"""

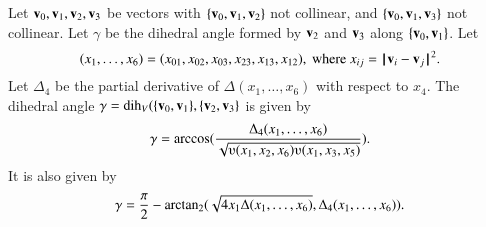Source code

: \begin{lemma}[]\label{lemma:dihform}
Let ${\mathbf v}_0,{\mathbf v}_1,{\mathbf v}_2,{\mathbf v}_3$ 
be vectors with $\{{\mathbf v}_0,{\mathbf v}_1,{\mathbf v}_2\}$ not collinear, 
and $\{{\mathbf v}_0,{\mathbf v}_1,{\mathbf v}_3\}$ not
collinear. 
Let $\gamma$ be the dihedral angle formed
by ${\mathbf v}_2$ and ${\mathbf v}_3$ along $\{{\mathbf v}_0,{\mathbf v}_1\}$. Let
\begin{displaymath}(x_1,\ldots,x_6) = 
(x_{01},x_{02},x_{03},x_{23},x_{13},x_{12}),
\text{ where } x_{ij}=\norm{\v_i}{\v_j}^2.\end{displaymath}
Let $\Delta_4$ be the partial derivative of $\Delta(x_1,\ldots,x_6)$ with
respect to $x_4$.
The dihedral angle $\gamma=\operatorname{dih}_V(\{{\mathbf v}_0,{\mathbf v}_1\},\{{\mathbf v}_2,{\mathbf v}_3\}$
is given by
\begin{displaymath}
\gamma=\arccos(\frac{\Delta_4(x_1,\ldots,x_6)}{\sqrt{
\ups(x_1,x_2,x_6)\ups(x_1,x_3,x_5)}}).
\end{displaymath}
It is also given by
\begin{displaymath}
\gamma=\frac{\pi}{2} - {\operatorname{arctan_2}}
({\sqrt{4 x_1 \Delta(x_1,\ldots,x_6)}},{\Delta_4(x_1,\ldots,x_6)}).
\end{displaymath}
\end{lemma}
%


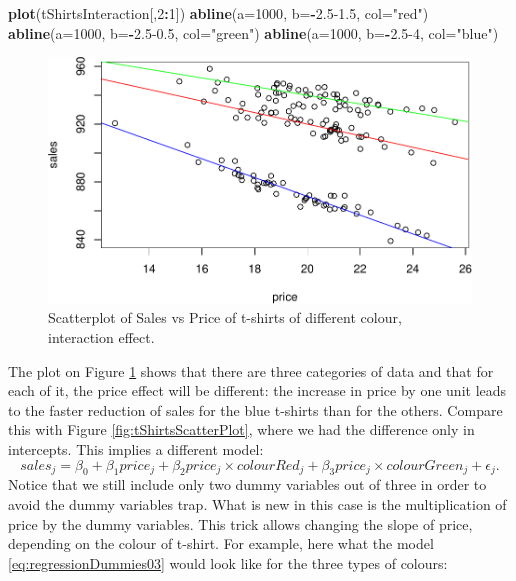 \documentclass[
]{book}
\newenvironment{Shaded}{\begin{snugshade}}{\end{snugshade}}
\newcommand{\DataTypeTok}[1]{\textcolor[rgb]{0.13,0.29,0.53}{#1}}
\newcommand{\DecValTok}[1]{\textcolor[rgb]{0.00,0.00,0.81}{#1}}
\newcommand{\FloatTok}[1]{\textcolor[rgb]{0.00,0.00,0.81}{#1}}
\newcommand{\KeywordTok}[1]{\textcolor[rgb]{0.13,0.29,0.53}{\textbf{#1}}}
\newcommand{\NormalTok}[1]{#1}
\newcommand{\OperatorTok}[1]{\textcolor[rgb]{0.81,0.36,0.00}{\textbf{#1}}}
\newcommand{\StringTok}[1]{\textcolor[rgb]{0.31,0.60,0.02}{#1}}
\theoremstyle{definition}
\theoremstyle{definition}
\theoremstyle{definition}
\theoremstyle{definition}
\theoremstyle{remark}
\begin{document}
\begin{Shaded}
\begin{Highlighting}[]
\KeywordTok{plot}\NormalTok{(tShirtsInteraction[,}\DecValTok{2}\OperatorTok{:}\DecValTok{1}\NormalTok{])}
\KeywordTok{abline}\NormalTok{(}\DataTypeTok{a=}\DecValTok{1000}\NormalTok{, }\DataTypeTok{b=}\OperatorTok{{-}}\FloatTok{2.5{-}1.5}\NormalTok{, }\DataTypeTok{col=}\StringTok{"red"}\NormalTok{)}
\KeywordTok{abline}\NormalTok{(}\DataTypeTok{a=}\DecValTok{1000}\NormalTok{, }\DataTypeTok{b=}\OperatorTok{{-}}\FloatTok{2.5{-}0.5}\NormalTok{, }\DataTypeTok{col=}\StringTok{"green"}\NormalTok{)}
\KeywordTok{abline}\NormalTok{(}\DataTypeTok{a=}\DecValTok{1000}\NormalTok{, }\DataTypeTok{b=}\OperatorTok{{-}}\FloatTok{2.5}\DecValTok{{-}4}\NormalTok{, }\DataTypeTok{col=}\StringTok{"blue"}\NormalTok{)}
\end{Highlighting}
\end{Shaded}

\begin{figure}
\centering
\includegraphics{Svetunkov---Statistics-for-Business-Analytics_files/figure-latex/tShirtsInteractionScatterPlot-1.pdf}
\caption{\label{fig:tShirtsInteractionScatterPlot}Scatterplot of Sales vs Price of t-shirts of different colour, interaction effect.}
\end{figure}

The plot on Figure \ref{fig:tShirtsInteractionScatterPlot} shows that there are three categories of data and that for each of it, the price effect will be different: the increase in price by one unit leads to the faster reduction of sales for the blue t-shirts than for the others. Compare this with Figure \ref{fig:tShirtsScatterPlot}, where we had the difference only in intercepts. This implies a different model:
\begin{equation}
    sales_j = \beta_0 + \beta_1 price_j + \beta_2 price_j \times colourRed_j + \beta_3 price_j \times colourGreen_j + \epsilon_j .
    \label{eq:regressionDummies03}
\end{equation}
Notice that we still include only two dummy variables out of three in order to avoid the dummy variables trap. What is new in this case is the multiplication of price by the dummy variables. This trick allows changing the slope of price, depending on the colour of t-shirt. For example, here what the model \eqref{eq:regressionDummies03} would look like for the three types of colours:
\end{document}
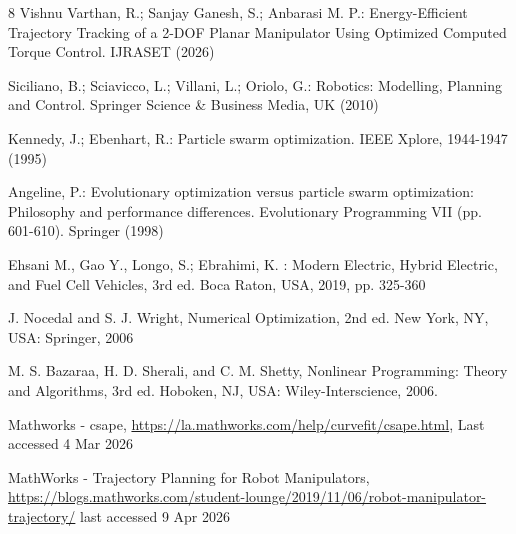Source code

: \documentclass[runningheads]{llncs}
\begin{document}
\begin{thebibliography}{8}
Vishnu Varthan, R.; Sanjay Ganesh, S.; Anbarasi M. P.: Energy-Efficient Trajectory Tracking of a 2-DOF Planar Manipulator Using Optimized Computed Torque Control. IJRASET (2026)

Siciliano, B.; Sciavicco, L.; Villani, L.; Oriolo, G.: Robotics: Modelling, Planning and Control. Springer Science \& Business Media, UK (2010)

Kennedy, J.; Ebenhart, R.: Particle swarm optimization. IEEE Xplore, 1944-1947 (1995)

Angeline, P.: Evolutionary optimization versus particle swarm optimization: Philosophy and performance differences. Evolutionary Programming VII (pp. 601-610). Springer (1998)

Ehsani M., Gao Y., Longo, S.; Ebrahimi, K. : Modern Electric, Hybrid Electric, and Fuel Cell Vehicles, 3rd ed. Boca Raton, USA, 2019, pp. 325-360

J. Nocedal and S. J. Wright, Numerical Optimization, 2nd ed. New York, NY, USA: Springer, 2006

M. S. Bazaraa, H. D. Sherali, and C. M. Shetty, Nonlinear Programming: Theory and Algorithms, 3rd ed. Hoboken, NJ, USA: Wiley-Interscience, 2006.

Mathworks - csape, \url{https://la.mathworks.com/help/curvefit/csape.html}, Last accessed 4 Mar 2026

MathWorks - Trajectory Planning for Robot Manipulators, \url{https://blogs.mathworks.com/student-lounge/2019/11/06/robot-manipulator-trajectory/} last accessed 9 Apr 2026

\end{thebibliography}
\end{document}
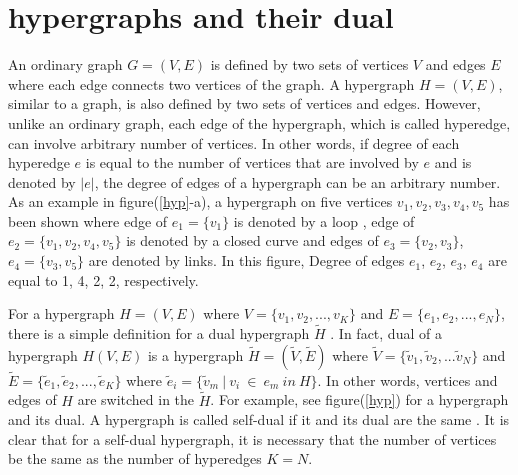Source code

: \documentclass[preprintnumbers, showpacs, floatfix,twocolumn,
preprintnumbers, superscriptaddress]{revtex4}
\begin{document}
\section{hypergraphs and their dual}\label{s1}
An ordinary graph $G=(V,E)$ is defined by two sets of vertices $V$ and edges $E$ where each edge connects two vertices of the graph. A hypergraph $H=(V,E)$, similar to a graph, is also defined by two sets of vertices and edges. However, unlike an ordinary graph, each edge of the hypergraph, which is called hyperedge, can involve arbitrary number of vertices. In other words, if degree of each hyperedge $e$ is equal to the number of vertices that are involved by $e$ and is denoted by $|e|$, the degree of edges of a hypergraph can be an arbitrary number. As an example in figure(\ref{hyp}-a), a hypergraph on five vertices $v_1, v_2 , v_3 , v_4 ,v_5$ has been shown where edge of $e_1 =\{v_1 \}$ is denoted by a loop , edge of $e_2 =\{v_1 , v_2 , v_4 , v_5\}$ is denoted by a closed curve and edges of $e_3 =\{v_2 , v_3\}$, $e_4 =\{v_3 , v_5 \}$ are denoted by links. In this figure, Degree of edges $e_1$, $e_2$, $e_3$, $e_4$ are equal to 1, 4, 2, 2, respectively.

For a hypergraph $H=(V,E)$ where $ V=\{v_1 ,v_2 , ...,v_K \} $ and  $E=\{e_1 , e_2 , ...,e_N \}$, there is a simple definition for a dual hypergraph $\tilde{H}$ . In fact, dual of a hypergraph $H(V,E)$ is a hypergraph $\tilde{H}=(\tilde{V},\tilde{E})$ where $\tilde{V}=\{ \tilde{v}_1 ,\tilde{v}_2 ,...\tilde{v}_N \}$ and $\tilde{E}=\{\tilde{e}_1 ,\tilde{e}_2 ,...,\tilde{e}_K \}$ where $\tilde{e}_i =\{ \tilde{v}_m ~|~ v_i ~\in ~e_m ~in~ H \}$. In other words, vertices and edges of $H$ are switched in the $\tilde{H}$. For example,  see figure(\ref{hyp}) for a hypergraph and its dual. A hypergraph is called self-dual if it and its dual are the same \cite{Berg}. It is clear that for a self-dual hypergraph, it is necessary that the number of vertices be the same as the number of hyperedges $K=N$.
\end{document}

"""

# Your goal:
The string "gamma" may appear in the entries. Say how many lines contain it, as a bare number.

# Reply:
4